== Segment start ==

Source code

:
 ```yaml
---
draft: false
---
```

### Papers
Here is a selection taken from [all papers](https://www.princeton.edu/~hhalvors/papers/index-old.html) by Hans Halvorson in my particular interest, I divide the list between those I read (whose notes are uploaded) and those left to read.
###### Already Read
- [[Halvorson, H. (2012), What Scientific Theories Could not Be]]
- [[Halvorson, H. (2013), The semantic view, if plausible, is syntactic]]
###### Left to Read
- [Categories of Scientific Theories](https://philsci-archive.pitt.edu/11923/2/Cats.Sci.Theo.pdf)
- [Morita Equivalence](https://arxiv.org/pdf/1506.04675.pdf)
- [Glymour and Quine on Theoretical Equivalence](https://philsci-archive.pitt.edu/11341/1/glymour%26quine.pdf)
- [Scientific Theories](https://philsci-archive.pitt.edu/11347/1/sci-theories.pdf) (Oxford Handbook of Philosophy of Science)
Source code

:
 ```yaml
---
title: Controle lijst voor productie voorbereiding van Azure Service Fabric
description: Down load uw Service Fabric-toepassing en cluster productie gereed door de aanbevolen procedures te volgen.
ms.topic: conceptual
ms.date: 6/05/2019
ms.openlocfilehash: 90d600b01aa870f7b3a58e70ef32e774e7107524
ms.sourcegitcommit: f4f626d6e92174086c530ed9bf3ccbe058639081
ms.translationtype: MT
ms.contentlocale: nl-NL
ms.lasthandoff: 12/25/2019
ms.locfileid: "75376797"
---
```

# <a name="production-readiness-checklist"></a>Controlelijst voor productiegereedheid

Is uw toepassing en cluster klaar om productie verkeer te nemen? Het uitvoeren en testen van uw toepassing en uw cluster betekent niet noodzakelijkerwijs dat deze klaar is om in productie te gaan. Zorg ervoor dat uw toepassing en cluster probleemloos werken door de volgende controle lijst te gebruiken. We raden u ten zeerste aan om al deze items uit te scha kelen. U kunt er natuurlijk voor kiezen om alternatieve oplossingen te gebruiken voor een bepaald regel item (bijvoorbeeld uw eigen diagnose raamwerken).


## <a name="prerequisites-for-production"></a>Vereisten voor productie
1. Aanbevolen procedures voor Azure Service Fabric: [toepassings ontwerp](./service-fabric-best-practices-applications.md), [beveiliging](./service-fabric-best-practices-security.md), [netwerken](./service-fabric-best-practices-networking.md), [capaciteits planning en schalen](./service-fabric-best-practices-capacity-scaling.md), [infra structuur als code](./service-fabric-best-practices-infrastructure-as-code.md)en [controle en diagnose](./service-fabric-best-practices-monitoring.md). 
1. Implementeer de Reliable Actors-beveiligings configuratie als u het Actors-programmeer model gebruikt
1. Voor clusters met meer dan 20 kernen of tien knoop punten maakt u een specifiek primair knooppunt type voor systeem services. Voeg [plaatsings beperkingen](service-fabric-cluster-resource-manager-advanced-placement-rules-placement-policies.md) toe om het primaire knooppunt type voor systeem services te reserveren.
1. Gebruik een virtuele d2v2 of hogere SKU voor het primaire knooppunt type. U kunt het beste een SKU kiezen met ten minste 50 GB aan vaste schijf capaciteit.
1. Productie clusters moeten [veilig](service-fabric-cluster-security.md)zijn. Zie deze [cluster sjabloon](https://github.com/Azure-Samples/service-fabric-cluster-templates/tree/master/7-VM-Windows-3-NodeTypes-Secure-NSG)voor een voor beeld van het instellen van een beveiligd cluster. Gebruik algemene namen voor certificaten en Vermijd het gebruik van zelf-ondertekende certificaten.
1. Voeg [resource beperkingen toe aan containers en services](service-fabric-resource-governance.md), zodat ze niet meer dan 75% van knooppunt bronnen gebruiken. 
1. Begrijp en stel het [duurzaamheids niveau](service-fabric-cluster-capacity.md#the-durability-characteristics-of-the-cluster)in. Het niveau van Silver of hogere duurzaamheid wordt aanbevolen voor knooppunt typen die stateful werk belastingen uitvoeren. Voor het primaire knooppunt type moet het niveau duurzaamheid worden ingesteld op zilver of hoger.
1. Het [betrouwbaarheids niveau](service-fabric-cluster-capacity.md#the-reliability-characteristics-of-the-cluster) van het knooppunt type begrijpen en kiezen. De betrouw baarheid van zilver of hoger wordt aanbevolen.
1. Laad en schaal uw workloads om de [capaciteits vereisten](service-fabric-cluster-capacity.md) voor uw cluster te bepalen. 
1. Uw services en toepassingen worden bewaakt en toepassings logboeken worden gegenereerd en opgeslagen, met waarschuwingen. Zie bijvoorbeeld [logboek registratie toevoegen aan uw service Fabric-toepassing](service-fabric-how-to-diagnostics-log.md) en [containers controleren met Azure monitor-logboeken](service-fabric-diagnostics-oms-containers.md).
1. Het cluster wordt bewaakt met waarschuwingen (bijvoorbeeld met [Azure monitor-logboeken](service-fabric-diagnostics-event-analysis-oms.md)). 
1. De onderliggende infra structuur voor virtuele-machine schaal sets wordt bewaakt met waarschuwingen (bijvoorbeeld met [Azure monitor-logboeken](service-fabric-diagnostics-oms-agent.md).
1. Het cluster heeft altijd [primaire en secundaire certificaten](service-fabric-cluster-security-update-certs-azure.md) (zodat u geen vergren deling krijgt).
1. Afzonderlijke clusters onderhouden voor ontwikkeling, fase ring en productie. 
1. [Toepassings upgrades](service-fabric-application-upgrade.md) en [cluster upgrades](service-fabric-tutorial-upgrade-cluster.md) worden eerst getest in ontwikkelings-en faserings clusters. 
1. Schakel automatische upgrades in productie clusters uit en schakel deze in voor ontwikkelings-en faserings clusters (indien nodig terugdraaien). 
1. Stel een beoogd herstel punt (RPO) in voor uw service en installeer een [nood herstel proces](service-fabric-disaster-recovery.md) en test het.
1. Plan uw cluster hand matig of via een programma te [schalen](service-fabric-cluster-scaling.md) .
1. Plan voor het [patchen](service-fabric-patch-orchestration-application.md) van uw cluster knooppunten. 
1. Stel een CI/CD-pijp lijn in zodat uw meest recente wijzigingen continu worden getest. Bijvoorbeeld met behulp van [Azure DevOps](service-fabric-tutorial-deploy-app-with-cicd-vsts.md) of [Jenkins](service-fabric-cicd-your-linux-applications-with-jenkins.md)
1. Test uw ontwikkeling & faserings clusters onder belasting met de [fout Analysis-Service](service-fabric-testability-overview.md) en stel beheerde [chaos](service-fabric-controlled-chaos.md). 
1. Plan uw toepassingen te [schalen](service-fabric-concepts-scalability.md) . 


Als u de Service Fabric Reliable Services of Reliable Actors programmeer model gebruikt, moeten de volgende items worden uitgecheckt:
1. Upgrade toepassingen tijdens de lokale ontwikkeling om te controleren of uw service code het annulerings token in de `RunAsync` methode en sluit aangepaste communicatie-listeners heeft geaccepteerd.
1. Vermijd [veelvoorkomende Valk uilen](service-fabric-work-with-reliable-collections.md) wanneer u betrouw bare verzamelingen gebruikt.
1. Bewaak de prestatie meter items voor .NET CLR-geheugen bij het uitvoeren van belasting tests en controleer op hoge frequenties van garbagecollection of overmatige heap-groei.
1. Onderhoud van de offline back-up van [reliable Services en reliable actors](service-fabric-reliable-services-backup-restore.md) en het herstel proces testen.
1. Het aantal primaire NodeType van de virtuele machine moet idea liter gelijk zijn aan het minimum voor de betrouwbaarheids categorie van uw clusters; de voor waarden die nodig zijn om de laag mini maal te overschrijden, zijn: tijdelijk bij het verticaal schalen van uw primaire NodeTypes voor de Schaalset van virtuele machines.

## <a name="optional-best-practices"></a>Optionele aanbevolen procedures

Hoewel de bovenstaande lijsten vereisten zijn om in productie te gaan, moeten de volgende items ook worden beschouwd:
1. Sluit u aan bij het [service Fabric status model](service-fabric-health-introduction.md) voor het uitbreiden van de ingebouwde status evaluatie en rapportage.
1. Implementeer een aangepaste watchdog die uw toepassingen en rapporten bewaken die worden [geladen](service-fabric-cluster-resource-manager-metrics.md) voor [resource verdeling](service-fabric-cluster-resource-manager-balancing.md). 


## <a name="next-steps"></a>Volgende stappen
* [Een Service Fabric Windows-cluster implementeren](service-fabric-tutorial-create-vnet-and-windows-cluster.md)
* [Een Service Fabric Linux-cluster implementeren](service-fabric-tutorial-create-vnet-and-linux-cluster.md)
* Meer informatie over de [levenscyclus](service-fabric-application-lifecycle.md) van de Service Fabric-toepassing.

== Segment end ==

▶ **Work required**
Write out exactly those lines running from the line with "Service Fabric Linux-cluster" to the end of the data above, the first and last included.

▶ **Solution below**
* [Een Service Fabric Linux-cluster implementeren](service-fabric-tutorial-create-vnet-and-linux-cluster.md)
* Meer informatie over de [levenscyclus](service-fabric-application-lifecycle.md) van de Service Fabric-toepassing.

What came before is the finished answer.